Daohan Zhang¹, Zhenjie Wang², Youkun Qian¹, Zehao Zhao¹, Yan Liu¹, Xiaotao Hao¹, Wanxin Li¹, Shuo Lu³, Honglin Zhu⁴, Luyao Chen⁵, Kunyu Xu⁶, Yuanning Li⁷, Junfeng Lu⁸

Affiliations

¹ Department of Neurosurgery, Huashan Hospital, Shanghai Medical College, Fudan University, Shanghai 200040, China; Shanghai Key Laboratory of Brain Function Restoration and Neural Regeneration, Shanghai 200040, China; National Center for Neurological Disorders, Huashan Hospital, Shanghai Medical College, Fudan University, Shanghai 200040, China.
² School of Biomedical Engineering, ShanghaiTech University, Shanghai 201210, China; State Key Laboratory of Advanced Medical Materials and Devices, ShanghaiTech University, Shanghai 201210, China.
³ Department of Chinese Language and Literature, Sun Yat-sen University, Guangzhou 510080, China.
⁴ Faculty of Life Sciences and Medicine, King's College London, London SE1 1UL, UK.
⁵ School of International Chinese Language Education, Beijing Normal University, Beijing 100875, China.
⁶ Institute of Modern Languages and Linguistics, Fudan University, Shanghai 200433, China.
⁷ School of Biomedical Engineering, ShanghaiTech University, Shanghai 201210, China; State Key Laboratory of Advanced Medical Materials and Devices, ShanghaiTech University, Shanghai 201210, China; Shanghai Clinical Research and Trial Center, Shanghai, 201210, China.
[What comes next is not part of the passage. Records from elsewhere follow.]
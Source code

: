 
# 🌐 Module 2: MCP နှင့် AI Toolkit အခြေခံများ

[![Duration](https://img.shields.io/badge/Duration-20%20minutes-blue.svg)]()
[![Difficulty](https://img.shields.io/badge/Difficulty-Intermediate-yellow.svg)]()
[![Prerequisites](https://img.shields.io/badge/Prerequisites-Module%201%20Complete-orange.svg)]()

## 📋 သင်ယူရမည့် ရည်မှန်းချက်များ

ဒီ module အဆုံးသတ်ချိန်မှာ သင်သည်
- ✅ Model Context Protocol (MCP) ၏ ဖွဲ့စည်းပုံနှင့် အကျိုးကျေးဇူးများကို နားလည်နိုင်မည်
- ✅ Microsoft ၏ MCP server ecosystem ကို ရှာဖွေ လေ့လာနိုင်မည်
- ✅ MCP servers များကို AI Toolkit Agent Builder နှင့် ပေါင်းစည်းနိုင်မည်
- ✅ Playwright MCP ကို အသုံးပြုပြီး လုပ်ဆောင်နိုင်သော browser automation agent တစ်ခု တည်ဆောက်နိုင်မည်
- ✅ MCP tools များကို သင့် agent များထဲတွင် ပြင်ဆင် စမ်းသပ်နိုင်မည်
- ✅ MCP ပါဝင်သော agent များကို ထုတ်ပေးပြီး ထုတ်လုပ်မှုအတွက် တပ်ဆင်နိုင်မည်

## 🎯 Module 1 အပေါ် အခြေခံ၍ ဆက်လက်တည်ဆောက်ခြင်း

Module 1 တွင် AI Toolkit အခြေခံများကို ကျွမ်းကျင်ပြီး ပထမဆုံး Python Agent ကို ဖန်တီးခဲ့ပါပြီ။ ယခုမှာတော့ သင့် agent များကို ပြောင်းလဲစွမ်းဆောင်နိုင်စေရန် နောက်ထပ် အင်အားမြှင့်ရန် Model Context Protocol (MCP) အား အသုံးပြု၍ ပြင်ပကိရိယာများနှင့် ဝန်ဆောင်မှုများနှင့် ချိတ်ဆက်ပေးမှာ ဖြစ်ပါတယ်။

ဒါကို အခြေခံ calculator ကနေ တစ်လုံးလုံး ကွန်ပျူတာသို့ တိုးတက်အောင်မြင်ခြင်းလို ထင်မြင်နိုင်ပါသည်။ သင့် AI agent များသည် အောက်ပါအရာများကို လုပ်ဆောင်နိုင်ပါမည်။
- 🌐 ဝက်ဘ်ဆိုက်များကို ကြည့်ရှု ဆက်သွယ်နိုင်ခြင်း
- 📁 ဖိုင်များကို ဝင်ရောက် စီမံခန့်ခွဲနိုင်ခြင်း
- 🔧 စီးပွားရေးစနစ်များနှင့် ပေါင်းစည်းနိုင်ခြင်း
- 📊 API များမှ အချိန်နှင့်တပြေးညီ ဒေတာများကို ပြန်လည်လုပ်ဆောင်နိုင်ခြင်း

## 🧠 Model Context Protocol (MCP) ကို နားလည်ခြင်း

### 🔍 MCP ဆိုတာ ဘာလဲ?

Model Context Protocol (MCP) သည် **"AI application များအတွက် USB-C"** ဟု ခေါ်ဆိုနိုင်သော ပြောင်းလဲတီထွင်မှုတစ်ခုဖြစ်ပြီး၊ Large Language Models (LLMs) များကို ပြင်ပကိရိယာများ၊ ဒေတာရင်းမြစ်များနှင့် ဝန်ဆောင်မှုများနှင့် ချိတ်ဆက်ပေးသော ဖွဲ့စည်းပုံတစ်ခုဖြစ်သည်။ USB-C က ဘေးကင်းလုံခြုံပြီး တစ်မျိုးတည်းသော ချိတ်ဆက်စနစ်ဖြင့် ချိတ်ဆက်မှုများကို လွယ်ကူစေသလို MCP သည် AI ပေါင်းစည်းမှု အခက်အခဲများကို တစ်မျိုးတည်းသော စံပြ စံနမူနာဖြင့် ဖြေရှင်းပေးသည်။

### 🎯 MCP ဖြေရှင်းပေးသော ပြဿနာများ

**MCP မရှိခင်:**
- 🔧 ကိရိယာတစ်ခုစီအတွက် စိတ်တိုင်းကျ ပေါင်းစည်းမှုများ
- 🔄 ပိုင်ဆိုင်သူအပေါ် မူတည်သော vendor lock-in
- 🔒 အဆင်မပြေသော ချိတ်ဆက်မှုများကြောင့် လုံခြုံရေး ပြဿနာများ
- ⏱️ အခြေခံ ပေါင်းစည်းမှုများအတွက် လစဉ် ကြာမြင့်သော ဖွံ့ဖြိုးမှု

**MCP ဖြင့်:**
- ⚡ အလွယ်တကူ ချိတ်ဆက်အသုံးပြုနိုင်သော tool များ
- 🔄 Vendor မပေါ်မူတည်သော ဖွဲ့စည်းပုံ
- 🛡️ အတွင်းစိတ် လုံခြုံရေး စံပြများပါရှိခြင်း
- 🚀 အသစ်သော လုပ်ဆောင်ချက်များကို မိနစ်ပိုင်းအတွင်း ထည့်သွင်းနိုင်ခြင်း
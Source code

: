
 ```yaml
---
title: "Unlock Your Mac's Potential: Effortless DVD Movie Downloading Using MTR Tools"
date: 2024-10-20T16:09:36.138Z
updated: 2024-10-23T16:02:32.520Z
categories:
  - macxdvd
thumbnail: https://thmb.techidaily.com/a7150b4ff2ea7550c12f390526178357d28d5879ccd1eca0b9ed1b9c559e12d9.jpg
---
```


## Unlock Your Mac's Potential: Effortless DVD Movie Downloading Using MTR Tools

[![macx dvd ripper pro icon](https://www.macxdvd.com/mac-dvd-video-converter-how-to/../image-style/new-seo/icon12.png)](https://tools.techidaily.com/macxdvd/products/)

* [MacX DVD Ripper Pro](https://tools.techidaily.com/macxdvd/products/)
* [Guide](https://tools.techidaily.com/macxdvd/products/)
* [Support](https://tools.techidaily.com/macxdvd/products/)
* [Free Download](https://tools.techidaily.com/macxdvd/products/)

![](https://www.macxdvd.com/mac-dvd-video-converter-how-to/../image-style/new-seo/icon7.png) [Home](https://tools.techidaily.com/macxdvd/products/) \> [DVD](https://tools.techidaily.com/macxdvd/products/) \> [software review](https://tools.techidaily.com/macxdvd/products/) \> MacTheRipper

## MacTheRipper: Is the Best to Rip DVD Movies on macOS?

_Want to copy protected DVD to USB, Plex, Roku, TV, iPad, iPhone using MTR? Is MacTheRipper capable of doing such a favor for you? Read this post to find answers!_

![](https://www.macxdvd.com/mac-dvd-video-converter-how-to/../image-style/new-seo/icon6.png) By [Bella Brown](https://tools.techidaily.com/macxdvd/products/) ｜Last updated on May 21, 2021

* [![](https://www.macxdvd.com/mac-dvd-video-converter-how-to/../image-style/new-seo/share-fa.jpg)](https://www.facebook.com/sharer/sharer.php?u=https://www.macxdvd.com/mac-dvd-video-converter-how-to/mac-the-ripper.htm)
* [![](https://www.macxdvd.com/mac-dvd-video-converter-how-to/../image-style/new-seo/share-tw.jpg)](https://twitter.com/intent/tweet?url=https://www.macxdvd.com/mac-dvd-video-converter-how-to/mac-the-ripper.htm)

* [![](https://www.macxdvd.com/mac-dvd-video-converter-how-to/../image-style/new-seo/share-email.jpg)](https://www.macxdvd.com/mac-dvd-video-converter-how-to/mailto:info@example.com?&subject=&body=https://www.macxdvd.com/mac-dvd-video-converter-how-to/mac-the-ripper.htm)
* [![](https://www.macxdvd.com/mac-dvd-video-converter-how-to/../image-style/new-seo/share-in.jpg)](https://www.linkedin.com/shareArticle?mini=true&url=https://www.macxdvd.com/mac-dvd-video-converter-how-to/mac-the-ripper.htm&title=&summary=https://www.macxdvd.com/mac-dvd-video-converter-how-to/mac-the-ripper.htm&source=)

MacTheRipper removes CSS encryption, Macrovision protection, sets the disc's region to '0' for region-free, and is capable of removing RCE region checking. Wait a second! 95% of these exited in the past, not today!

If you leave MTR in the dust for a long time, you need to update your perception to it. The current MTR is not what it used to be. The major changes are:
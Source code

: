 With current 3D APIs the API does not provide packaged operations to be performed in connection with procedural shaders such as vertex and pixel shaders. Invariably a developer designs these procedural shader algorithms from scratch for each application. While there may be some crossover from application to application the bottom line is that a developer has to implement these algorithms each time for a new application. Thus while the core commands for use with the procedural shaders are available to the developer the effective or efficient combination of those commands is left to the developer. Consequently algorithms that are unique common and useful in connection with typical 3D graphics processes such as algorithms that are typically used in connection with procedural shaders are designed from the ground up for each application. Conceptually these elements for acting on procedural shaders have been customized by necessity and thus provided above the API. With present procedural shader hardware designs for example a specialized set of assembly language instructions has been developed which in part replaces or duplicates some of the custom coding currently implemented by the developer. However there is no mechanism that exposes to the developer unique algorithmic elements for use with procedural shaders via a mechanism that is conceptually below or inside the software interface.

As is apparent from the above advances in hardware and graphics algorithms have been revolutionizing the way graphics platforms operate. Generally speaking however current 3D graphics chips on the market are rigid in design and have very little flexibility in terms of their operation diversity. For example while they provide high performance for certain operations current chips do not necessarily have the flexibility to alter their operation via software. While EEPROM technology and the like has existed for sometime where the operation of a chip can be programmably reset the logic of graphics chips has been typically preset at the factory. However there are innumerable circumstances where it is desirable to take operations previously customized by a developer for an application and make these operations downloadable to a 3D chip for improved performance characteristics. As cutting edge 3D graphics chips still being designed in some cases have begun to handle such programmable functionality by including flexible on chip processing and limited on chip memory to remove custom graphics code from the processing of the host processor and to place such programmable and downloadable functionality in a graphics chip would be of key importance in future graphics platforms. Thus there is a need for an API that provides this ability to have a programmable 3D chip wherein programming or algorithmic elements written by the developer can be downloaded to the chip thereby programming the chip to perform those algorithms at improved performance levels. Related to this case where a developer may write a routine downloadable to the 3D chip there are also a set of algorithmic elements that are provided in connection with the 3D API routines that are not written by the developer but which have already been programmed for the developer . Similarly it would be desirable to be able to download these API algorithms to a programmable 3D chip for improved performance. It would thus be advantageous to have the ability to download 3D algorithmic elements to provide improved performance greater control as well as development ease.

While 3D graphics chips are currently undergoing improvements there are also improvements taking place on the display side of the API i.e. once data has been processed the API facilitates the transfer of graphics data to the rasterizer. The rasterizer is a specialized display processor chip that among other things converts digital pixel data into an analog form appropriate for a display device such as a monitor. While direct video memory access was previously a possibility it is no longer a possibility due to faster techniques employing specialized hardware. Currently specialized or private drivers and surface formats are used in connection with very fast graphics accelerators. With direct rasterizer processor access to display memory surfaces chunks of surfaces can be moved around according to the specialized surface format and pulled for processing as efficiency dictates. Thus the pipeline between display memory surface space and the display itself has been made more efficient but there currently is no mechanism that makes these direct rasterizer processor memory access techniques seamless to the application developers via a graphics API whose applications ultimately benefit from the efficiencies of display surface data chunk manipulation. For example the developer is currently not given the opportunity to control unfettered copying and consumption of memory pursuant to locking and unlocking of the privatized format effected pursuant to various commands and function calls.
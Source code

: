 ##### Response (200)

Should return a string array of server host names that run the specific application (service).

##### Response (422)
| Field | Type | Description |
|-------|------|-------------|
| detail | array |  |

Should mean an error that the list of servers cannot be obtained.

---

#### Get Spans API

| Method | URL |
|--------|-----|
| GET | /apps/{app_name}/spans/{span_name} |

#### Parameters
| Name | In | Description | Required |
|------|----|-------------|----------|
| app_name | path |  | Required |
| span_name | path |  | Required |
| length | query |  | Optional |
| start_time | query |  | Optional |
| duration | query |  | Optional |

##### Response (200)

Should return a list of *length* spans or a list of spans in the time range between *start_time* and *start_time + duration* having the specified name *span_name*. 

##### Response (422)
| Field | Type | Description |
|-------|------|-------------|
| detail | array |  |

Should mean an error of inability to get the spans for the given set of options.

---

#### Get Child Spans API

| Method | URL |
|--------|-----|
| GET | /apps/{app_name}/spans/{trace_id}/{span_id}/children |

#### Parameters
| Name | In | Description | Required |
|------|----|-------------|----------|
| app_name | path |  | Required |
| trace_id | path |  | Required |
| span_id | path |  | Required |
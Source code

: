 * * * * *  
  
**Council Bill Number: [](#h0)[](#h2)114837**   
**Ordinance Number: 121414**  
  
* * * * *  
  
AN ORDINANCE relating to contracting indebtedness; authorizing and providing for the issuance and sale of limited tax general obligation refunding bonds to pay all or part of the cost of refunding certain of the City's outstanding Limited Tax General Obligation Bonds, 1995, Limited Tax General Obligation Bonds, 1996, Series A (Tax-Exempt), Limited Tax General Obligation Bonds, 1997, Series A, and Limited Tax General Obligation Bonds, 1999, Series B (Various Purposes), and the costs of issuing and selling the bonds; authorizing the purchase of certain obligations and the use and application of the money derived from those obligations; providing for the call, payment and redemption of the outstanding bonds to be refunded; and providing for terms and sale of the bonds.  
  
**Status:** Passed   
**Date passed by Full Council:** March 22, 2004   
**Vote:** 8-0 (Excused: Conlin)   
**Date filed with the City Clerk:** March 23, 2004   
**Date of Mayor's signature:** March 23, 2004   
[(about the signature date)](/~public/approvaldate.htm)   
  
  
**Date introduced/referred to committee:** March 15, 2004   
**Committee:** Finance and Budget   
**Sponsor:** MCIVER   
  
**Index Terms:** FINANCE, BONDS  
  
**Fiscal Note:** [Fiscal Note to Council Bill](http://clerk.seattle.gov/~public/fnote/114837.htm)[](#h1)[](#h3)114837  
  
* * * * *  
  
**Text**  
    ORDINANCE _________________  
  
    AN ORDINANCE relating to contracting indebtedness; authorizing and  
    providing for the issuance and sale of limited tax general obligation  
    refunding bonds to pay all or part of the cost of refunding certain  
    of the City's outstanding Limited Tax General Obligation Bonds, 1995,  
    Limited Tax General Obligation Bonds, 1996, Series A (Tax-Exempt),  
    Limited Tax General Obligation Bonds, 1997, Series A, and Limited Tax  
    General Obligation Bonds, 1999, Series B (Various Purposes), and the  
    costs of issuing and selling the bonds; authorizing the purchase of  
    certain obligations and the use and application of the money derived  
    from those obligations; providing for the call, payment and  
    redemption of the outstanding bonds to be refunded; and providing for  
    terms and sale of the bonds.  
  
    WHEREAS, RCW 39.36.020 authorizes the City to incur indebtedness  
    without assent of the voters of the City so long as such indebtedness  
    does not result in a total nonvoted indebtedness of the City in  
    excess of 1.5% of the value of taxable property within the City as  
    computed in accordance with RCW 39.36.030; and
Electronic address: [email protected].
⁸ Department of Neurosurgery, Huashan Hospital, Shanghai Medical College, Fudan University, Shanghai 200040, China; Shanghai Key Laboratory of Brain Function Restoration and Neural Regeneration, Shanghai 200040, China; National Center for Neurological Disorders, Huashan Hospital, Shanghai Medical College, Fudan University, Shanghai 200040, China; Institute of Modern Languages and Linguistics, Fudan University, Shanghai 200433, China; MOE Frontiers Center for Brain Science, Huashan Hospital, Fudan University, Shanghai 200040, China. Electronic address: [email protected].

PMID: 39485790
DOI: 10.1016/j.celrep.2024.114924

Abstract

Speech brain-computer interfaces (BCIs) directly translate brain activity into speech sound and text. Despite successful applications in non-tonal languages, the distinct syllabic structures and pivotal lexical information conveyed through tonal nuances present challenges in BCI decoding for tonal languages like Mandarin Chinese. Here, we designed a brain-to-text framework to decode Mandarin sentences from invasive neural recordings. Our framework dissects speech onset, base syllables, and lexical tones, integrating them with contextual information through Bayesian likelihood and a Viterbi decoder. The results demonstrate accurate tone and syllable decoding during naturalistic speech production. The overall word error rate (WER) for 10 offline-decoded tonal sentences with a vocabulary of 40 high-frequency Chinese characters is 21% (chance: 95.3%) averaged across five participants, and tone decoding accuracy reaches 93% (chance: 25%), surpassing previous intracranial Mandarin tonal syllable decoders. This study provides a robust and generalizable approach for brain-to-text decoding of continuous tonal speech sentences.

Keywords: BCI; CP: Neuroscience; ECoG; Mandarin; artificial intelligence; brain-computer interface; deep neural networks; electrocorticography; natural speech; neural decoding; tonal language.